AVAILABLE DATA START

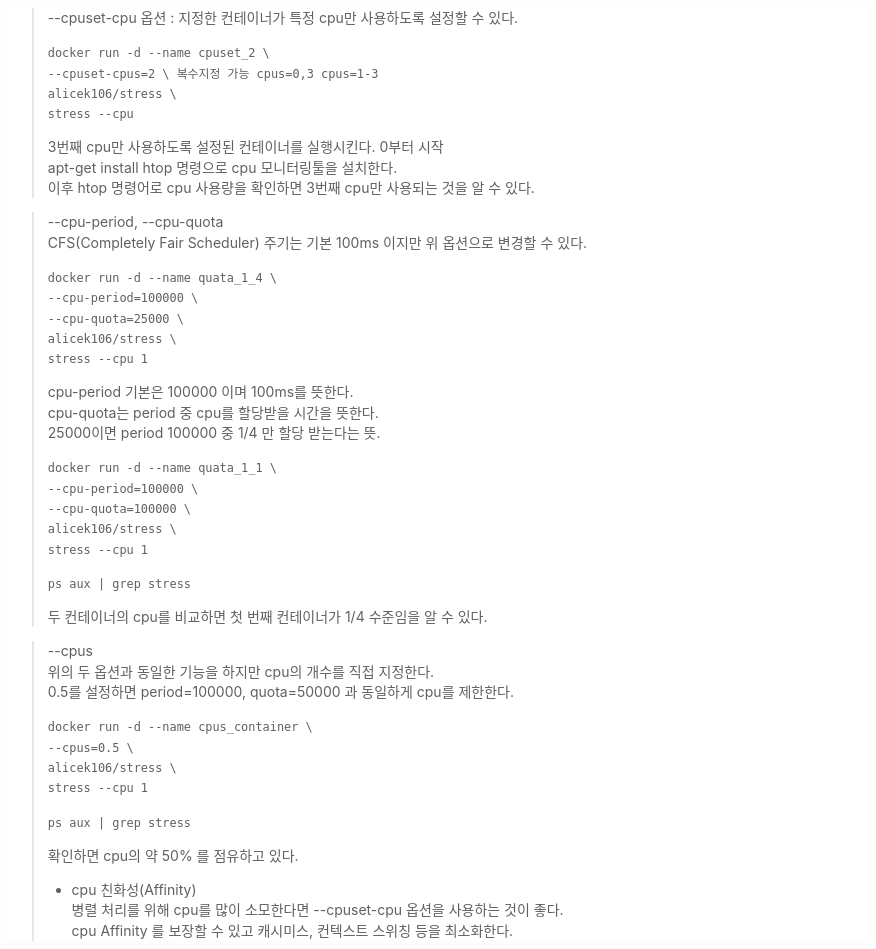> --cpuset-cpu 옵션 : 지정한 컨테이너가 특정 cpu만 사용하도록 설정할 수 있다.
> ```
> docker run -d --name cpuset_2 \
> --cpuset-cpus=2 \ 복수지정 가능 cpus=0,3 cpus=1-3
> alicek106/stress \
> stress --cpu
> ```
> 3번째 cpu만 사용하도록 설정된 컨테이너를 실행시킨다. 0부터 시작   
> apt-get install htop 명령으로 cpu 모니터링툴을 설치한다.   
> 이후 htop 명령어로 cpu 사용량을 확인하면 3번째 cpu만 사용되는 것을 알 수 있다.

> --cpu-period, --cpu-quota   
> CFS(Completely Fair Scheduler) 주기는 기본 100ms 이지만 위 옵션으로 변경할 수 있다.
> ```
> docker run -d --name quata_1_4 \
> --cpu-period=100000 \
> --cpu-quota=25000 \
> alicek106/stress \
> stress --cpu 1
> ```
> cpu-period 기본은 100000 이며 100ms를 뜻한다.   
> cpu-quota는 period 중 cpu를 할당받을 시간을 뜻한다.   
> 25000이면 period 100000 중 1/4 만 할당 받는다는 뜻.
> ```
> docker run -d --name quata_1_1 \
> --cpu-period=100000 \
> --cpu-quota=100000 \
> alicek106/stress \
> stress --cpu 1
> ```
> ```
> ps aux | grep stress
> ```
> 두 컨테이너의 cpu를 비교하면 첫 번째 컨테이너가 1/4 수준임을 알 수 있다.

> --cpus   
> 위의 두 옵션과 동일한 기능을 하지만 cpu의 개수를 직접 지정한다.   
> 0.5를 설정하면 period=100000, quota=50000 과 동일하게 cpu를 제한한다.
> ```
> docker run -d --name cpus_container \
> --cpus=0.5 \
> alicek106/stress \
> stress --cpu 1
> ```
> ```
> ps aux | grep stress
> ```
> 확인하면 cpu의 약 50% 를 점유하고 있다.
>
> - cpu 친화성(Affinity)   
> 병렬 처리를 위해 cpu를 많이 소모한다면 --cpuset-cpu 옵션을 사용하는 것이 좋다.   
> cpu Affinity 를 보장할 수 있고 캐시미스, 컨텍스트 스위칭 등을 최소화한다.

AVAILABLE DATA END

▶ WHAT IS NEEDED
When the string "period" appears in a line of the records above, that line is to be copied.

▶ ANSWER SPACE
> --cpu-period, --cpu-quota   
> --cpu-period=100000 \
> cpu-period 기본은 100000 이며 100ms를 뜻한다.   
> cpu-quota는 period 중 cpu를 할당받을 시간을 뜻한다.   
> 25000이면 period 100000 중 1/4 만 할당 받는다는 뜻.
> --cpu-period=100000 \
> 0.5를 설정하면 period=100000, quota=50000 과 동일하게 cpu를 제한한다.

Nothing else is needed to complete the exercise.